## ASSIGNMENT:
Within the records that follow, determine how many lines include the word "theta". State the number and nothing further.

## MATERIAL PROVIDED:

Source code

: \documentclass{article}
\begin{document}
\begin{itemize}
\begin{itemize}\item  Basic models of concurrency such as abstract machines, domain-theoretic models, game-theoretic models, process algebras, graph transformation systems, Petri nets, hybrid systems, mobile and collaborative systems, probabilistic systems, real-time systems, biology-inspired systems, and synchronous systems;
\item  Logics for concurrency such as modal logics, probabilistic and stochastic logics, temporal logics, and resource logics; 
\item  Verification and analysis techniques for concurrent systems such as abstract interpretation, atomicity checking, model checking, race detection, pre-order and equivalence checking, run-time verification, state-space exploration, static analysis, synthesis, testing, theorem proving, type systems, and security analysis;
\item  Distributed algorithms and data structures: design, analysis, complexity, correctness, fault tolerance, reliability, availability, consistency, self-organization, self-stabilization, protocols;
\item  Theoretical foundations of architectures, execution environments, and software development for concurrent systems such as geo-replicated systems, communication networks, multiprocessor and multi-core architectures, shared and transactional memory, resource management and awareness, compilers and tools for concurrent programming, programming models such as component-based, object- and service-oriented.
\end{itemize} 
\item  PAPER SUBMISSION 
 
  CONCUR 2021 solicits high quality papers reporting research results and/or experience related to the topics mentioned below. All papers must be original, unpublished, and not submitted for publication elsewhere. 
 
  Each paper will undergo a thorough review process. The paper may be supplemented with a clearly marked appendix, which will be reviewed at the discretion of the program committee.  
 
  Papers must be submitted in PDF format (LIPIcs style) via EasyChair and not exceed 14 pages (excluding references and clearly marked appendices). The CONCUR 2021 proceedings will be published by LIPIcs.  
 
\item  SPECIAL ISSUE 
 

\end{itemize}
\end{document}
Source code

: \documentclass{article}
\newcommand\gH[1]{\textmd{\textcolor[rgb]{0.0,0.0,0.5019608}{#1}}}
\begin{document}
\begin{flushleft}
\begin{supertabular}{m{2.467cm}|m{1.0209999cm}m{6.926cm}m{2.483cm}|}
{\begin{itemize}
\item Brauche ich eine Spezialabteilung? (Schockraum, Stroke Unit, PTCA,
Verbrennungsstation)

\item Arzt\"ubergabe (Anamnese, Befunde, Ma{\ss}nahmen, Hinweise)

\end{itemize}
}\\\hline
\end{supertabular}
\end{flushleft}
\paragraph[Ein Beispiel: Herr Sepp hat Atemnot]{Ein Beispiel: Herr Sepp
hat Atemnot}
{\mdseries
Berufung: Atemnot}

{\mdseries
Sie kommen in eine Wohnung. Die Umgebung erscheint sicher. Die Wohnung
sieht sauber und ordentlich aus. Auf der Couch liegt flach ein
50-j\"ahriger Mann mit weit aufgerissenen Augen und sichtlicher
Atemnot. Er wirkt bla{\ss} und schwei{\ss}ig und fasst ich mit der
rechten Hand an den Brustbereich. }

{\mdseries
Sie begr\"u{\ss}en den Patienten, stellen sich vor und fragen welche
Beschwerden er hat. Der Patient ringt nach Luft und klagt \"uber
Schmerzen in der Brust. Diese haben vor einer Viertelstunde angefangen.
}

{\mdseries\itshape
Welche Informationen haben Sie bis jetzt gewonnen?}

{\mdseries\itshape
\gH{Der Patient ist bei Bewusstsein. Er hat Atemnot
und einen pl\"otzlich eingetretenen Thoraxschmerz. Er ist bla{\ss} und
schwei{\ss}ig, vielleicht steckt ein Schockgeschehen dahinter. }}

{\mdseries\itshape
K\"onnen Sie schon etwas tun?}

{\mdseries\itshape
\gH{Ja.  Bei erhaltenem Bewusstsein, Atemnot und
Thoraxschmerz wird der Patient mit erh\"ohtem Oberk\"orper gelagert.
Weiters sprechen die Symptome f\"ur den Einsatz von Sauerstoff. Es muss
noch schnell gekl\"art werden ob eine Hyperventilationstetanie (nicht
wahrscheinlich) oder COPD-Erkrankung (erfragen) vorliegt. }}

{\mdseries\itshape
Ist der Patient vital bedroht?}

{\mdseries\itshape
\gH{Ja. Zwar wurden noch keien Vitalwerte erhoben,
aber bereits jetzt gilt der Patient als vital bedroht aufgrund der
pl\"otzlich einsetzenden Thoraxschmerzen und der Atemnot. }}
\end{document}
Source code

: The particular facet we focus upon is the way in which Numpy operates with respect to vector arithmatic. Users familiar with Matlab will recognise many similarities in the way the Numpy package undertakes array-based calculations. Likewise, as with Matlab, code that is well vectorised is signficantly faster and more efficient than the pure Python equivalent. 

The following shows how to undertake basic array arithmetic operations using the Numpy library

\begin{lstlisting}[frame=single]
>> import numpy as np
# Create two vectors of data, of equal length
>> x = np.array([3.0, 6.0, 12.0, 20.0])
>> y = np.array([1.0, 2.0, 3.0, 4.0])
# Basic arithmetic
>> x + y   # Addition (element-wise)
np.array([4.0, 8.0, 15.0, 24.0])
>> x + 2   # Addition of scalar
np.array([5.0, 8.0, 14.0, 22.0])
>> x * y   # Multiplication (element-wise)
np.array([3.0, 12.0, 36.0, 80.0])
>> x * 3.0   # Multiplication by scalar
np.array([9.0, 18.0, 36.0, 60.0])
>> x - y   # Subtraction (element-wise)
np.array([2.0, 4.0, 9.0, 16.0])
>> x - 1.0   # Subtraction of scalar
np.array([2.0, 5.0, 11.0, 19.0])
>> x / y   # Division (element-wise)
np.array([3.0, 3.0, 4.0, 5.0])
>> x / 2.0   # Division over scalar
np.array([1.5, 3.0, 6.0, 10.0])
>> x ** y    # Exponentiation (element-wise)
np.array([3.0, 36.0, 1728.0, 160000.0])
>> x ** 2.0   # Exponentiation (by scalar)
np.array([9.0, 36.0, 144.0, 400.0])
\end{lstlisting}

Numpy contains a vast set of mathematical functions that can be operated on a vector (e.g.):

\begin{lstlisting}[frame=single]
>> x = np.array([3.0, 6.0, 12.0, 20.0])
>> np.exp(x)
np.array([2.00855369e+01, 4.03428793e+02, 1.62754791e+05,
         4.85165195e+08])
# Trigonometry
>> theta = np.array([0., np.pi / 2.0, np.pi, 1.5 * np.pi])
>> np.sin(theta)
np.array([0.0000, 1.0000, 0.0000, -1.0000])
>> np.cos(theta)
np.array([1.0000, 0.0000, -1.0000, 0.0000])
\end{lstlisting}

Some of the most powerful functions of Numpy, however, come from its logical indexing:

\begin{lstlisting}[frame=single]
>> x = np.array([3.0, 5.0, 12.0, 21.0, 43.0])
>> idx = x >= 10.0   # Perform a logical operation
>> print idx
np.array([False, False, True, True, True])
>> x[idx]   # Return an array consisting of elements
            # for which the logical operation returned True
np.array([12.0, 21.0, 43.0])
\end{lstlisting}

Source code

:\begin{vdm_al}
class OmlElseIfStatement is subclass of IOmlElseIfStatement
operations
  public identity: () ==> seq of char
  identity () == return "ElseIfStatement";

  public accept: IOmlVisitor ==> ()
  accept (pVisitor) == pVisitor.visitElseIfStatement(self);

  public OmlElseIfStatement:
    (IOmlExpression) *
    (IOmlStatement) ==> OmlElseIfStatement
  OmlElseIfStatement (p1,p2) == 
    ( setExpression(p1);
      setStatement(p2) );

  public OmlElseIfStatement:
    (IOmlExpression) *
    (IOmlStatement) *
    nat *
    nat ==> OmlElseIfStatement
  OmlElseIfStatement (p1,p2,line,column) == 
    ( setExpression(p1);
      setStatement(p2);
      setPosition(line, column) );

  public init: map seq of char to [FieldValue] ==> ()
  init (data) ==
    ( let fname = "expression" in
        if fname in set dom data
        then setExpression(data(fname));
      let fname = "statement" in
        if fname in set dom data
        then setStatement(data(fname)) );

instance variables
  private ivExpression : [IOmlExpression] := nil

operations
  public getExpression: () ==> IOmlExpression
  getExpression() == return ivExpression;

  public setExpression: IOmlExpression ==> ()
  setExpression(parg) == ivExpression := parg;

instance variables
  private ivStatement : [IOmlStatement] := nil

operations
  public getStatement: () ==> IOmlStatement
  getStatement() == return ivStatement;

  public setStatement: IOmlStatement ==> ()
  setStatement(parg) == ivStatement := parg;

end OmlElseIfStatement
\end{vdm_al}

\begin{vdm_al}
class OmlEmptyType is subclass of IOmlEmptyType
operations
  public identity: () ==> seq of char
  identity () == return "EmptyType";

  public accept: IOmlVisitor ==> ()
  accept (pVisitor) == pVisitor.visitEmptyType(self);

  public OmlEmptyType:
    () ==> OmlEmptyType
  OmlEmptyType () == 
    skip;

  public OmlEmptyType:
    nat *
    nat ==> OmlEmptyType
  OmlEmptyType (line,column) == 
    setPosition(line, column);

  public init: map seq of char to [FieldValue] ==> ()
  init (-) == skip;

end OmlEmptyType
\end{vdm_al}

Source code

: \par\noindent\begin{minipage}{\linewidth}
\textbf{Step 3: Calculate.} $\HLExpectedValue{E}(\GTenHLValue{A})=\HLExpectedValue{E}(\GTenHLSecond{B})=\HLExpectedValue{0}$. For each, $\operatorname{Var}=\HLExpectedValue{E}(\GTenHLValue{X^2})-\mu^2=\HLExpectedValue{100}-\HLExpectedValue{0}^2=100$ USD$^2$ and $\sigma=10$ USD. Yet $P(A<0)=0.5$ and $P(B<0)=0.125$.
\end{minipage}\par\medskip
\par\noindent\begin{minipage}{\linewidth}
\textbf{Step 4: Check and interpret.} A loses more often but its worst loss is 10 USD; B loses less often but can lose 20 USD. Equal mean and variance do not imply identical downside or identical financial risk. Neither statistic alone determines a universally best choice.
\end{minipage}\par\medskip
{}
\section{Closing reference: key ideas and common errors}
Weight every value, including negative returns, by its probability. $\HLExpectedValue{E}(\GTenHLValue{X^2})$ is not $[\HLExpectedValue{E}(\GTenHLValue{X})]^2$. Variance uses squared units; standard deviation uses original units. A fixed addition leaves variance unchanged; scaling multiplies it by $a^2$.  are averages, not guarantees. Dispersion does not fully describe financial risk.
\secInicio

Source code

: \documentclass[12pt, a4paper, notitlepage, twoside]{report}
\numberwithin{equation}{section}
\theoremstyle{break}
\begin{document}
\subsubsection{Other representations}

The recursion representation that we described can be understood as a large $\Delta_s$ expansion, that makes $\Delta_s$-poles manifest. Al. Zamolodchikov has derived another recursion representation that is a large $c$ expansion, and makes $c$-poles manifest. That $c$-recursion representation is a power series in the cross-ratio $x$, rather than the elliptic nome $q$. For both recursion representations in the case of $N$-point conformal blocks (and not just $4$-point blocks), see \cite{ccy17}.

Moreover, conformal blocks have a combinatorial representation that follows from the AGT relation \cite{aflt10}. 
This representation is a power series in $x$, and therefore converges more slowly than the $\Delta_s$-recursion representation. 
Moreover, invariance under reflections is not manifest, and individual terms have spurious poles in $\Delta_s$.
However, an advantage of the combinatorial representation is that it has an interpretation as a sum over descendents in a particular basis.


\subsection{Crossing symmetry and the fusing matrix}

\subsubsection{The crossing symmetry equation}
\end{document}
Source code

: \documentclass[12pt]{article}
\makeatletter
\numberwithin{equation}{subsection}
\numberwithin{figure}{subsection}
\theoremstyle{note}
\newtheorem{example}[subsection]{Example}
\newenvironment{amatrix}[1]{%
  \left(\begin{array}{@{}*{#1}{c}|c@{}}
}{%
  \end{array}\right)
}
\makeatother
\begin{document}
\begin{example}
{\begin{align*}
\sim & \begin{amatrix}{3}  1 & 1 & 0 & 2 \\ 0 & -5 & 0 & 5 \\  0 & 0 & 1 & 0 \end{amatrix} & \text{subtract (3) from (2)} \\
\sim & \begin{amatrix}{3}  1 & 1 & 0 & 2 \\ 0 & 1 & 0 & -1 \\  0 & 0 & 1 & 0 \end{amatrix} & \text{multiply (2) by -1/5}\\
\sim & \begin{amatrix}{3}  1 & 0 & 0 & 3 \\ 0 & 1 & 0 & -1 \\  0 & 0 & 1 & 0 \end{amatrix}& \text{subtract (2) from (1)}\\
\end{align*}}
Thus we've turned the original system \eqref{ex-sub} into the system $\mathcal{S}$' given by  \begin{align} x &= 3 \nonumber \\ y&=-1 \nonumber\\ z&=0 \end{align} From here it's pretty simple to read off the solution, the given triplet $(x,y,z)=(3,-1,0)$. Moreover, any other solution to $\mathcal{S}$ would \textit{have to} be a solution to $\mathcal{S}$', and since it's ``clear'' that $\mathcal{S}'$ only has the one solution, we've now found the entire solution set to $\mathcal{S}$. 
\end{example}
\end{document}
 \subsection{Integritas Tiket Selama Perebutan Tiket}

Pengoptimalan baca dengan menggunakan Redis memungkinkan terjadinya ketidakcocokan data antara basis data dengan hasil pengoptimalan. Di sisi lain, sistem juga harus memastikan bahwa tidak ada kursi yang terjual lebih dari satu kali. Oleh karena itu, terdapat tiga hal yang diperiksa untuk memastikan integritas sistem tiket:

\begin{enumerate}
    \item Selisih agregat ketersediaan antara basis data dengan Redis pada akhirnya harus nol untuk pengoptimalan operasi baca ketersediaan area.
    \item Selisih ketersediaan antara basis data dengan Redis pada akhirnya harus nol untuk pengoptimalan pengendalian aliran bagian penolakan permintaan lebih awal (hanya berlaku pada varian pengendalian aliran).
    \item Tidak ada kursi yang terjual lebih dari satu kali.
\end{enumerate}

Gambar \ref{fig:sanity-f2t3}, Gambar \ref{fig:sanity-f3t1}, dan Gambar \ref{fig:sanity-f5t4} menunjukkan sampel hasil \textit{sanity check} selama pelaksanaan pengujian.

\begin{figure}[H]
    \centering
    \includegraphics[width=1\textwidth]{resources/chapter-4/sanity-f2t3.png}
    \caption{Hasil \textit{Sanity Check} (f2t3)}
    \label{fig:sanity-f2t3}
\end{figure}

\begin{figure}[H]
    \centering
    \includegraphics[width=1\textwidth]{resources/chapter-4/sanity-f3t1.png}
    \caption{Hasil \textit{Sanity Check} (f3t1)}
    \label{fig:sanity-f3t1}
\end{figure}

## RESPONSE TO THIS EXERCISE:
3